During the COVID-19 pandemic, many employers quickly transitioned their employees to remote work in order to prevent transition of COVID-19 in the workplace. Some employees loved this change and relished the ability to work from home. However, as COVID-19 case counts continue to fall and vaccinations rates continue to rise, some employers are now looking to transition their employees back to working from the office. So this has a lot of employees who are very happy to work from home thinking about what are their options. Can their employer force them to return to work at the office?
We do not want to be the bearer of bad news to employees but it is generally the case that the employer has the right to set out where their employees must do their job. Therefore, if they want their employees to work from the office, it could be that that is where the employee must do the work.
However, there are a few ways in which employees could argue that they should remain working remotely. The first is that the employer has an obligation to provide a safe workplace. If they do not provide a safe workplace, the employee has the right to refuse the work. The second is that the employee has a duty to accommodate under Ontario’s Human Rights Code, 1990 (“Code”). For instance, the employee may request that the employer accommodate a particular disability by allowing them to remain working from home. The third is if working from home has become a contractual term between the employer and the employee. Finally, an employee may invoke the equitable argument of detrimental reliance in that the employee has relied on the remote work arrangement to the point that switching back to work from the office would be untenable and unfair.
Workplace Health and Safety
The employer can only request that the employee returns to work if the workplace is safe. This means that the employer must abide by any public health mandates put forth by the Ontario government in order to combat COVID-19. For instance, the employer should set out various rules around physical distancing, mask-wearing and cleaning or disinfecting high-touch areas of the workplace. Failure to do so could result in liability under Ontario’s occupational, health and safety legislation.
Accommodation under the Human Rights Code
Ontario’s Code protects employees from discrimination regardless of where their workplace is located. To remind our readers, employers have a duty to accommodate employees to the point of undue hardship. With respect to the duty to accommodate within the work-from-home context there may be an increase in certain types of family status or disability accommodation requests that may be unique to the COVID-19 pandemic. For instance, there may be an increase in concerns about the flexibility of working hours if the employee also has children at home because of school closures or childcare issues because of the COVID-19 pandemic. The employee may also request an accommodation because they have a pre-existing health condition or due to their advanced age that would make that individual more susceptible to COVID-19. General fear of COVID-19 will not be serious enough to trigger an accommodation under the Code. However, employers should address these requests fairly and in accordance with Ontario’s human rights legislation.
If the employer and the employee have agreed that moving forward remote work would be fundamental in the parties’ relationship, such an arrangement may be contractually binding on the employer. This means that the employer’s sudden insistence to work from the office may be a breach of a fundamental term of the parties’ agreement, which would entitle the employee to assert constructive dismissal.
Although a less likely option, the principles of equity may come to the aid of employees who have been working remotely for a long period of time and have grown to detrimentally rely on the arrangement.
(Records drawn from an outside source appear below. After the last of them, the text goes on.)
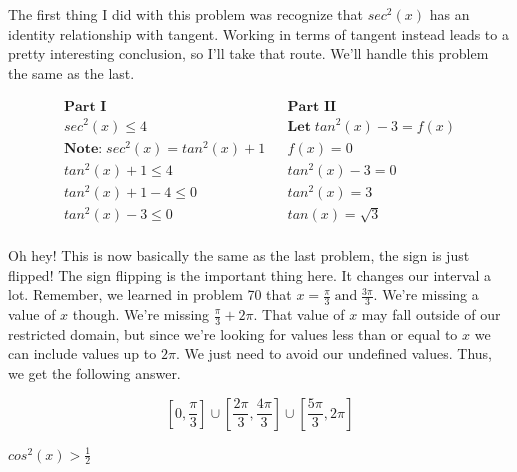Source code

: \documentclass[10pt,letterpaper]{amspset}
\begin{document}
\begin{solution}
    The first thing I did with this problem was recognize that $sec^2(x)$ has an identity relationship with tangent. Working in terms of tangent instead leads to a pretty interesting conclusion, so I'll take that route. We'll handle this problem the same as the last.
    
    \begin{align}
        \textbf{Part I} && \textbf{Part II} \\
        sec^2(x) \leq 4 &&  \textbf{Let} \; tan^2(x) - 3 = f(x) \\
        \textbf{Note:} \; sec^2(x) = tan^2(x) + 1 &&  f(x) = 0 \\
         tan^2(x) + 1 \leq 4 &&  tan^2(x) - 3 = 0 \\
        tan^2(x) + 1 - 4 \leq 0 &&  tan^2(x) = 3 \\
        tan^2(x) - 3 \leq 0 &&  tan(x) = \sqrt{3} \\
    \end{align}
    
    Oh hey! This is now basically the same as the last problem, the sign is just flipped! The sign flipping is the important thing here. It changes our interval a lot. Remember, we learned in problem 70 that \linebreak $x = \frac{\pi}{3} \; \text{and} \; \frac{3\pi}{3}$. We're missing a value of $x$ though. We're missing $\frac{\pi}{3} + 2\pi$. That value of $x$ may fall outside of our restricted domain, but since we're looking for values less than or equal to $x$ we can include values up to $2\pi$. We just need to avoid our undefined values. Thus, we get the following answer.
    
    \[ \boxed{ \left[ 0, \frac{\pi}{3} \right] \cup \left[ \frac{2\pi}{3}, \frac{4\pi}{3} \right] \cup \left[ \frac{5\pi}{3}, 2\pi \right]  }\]
\end{solution}


\pagebreak


\begin{problem}[72]
    $cos^2(x) > \frac{1}{2}$
\end{problem}
\end{document}
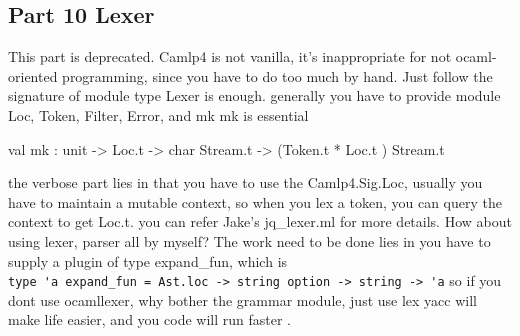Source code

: \subsection{Part 10 Lexer }

  This part is deprecated. Camlp4 is not vanilla, it's inappropriate
  for not ocaml-oriented programming, since you have to do too much by
  hand.  Just follow the signature of module type Lexer is enough.
  generally you have to provide module Loc, Token, Filter, Error, and
  mk mk is essential

  \begin{ocamlcode}
val mk : unit -> Loc.t -> char Stream.t -> (Token.t * Loc.t ) Stream.t     
  \end{ocamlcode}

  the verbose part lies in that you have to use the Camlp4.Sig.Loc,
  usually you have to maintain a mutable context, so when you lex a
  token, you can query the context to get Loc.t. you can refer Jake's jq\_lexer.ml
  for more details. How about using lexer, parser all by myself?
  The work need to be done lies in you have to supply a plugin of type
  expand\_fun, which is \\
  \verb|type 'a expand_fun = Ast.loc -> string option -> string -> 'a|
  so if you dont use ocamllexer, why bother the grammar module, just
  use lex yacc will make life easier, and you code will run faster .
For instance, an employee working from home may have spent considerable funds on office equipment at the employer’s insistence or have taken irreversible material steps such as moving to a different province with the employer’s full knowledge and consent that would render a return to the employer’s physical location practically impossible. In such an instance, an employee may be able to make an appeal to conscience in that a demand to return to work may be unfair. However, the reason for equity’s invocation has to be serious enough failing which the employee is unlikely to succeed.
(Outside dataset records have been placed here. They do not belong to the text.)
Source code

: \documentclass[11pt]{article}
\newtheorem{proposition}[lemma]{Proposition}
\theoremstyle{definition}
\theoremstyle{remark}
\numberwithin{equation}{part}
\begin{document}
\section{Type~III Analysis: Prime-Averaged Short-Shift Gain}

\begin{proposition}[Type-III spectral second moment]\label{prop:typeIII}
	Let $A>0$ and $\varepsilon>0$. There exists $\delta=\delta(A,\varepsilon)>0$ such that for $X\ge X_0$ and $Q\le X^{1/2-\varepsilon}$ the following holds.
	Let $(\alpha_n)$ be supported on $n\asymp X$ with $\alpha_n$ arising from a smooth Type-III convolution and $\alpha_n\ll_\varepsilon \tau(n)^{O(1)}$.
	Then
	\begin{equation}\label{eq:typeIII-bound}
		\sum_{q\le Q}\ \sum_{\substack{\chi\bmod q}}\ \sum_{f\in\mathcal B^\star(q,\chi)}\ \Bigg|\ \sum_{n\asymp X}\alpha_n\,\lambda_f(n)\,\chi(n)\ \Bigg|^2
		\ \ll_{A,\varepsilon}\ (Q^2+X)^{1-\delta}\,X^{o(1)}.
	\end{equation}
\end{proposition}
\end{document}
Generally, employers have to right to set out where their employees must do their job. Employees may be able to argue that they should continue to remain working remotely only in a few specific situations. It may not be enough for the employee to make claims about certain vague health considerations or generalized claims of risk related to COVID-19 in order to remain working remotely rather than from the office and any such assertions have to be assessed on a case-by-case basis with the specific context in mind. Similarly, for remote work to become a contractual term there has to be a clear understanding that the parties have intended it to be legally binding. Finally, an employee’s detrimental reliance from an equity perspective may be a possibility but any such reliance has to appeal to the rules of conscience and fairness, which have to be serious enough to have bearing on a specific situation.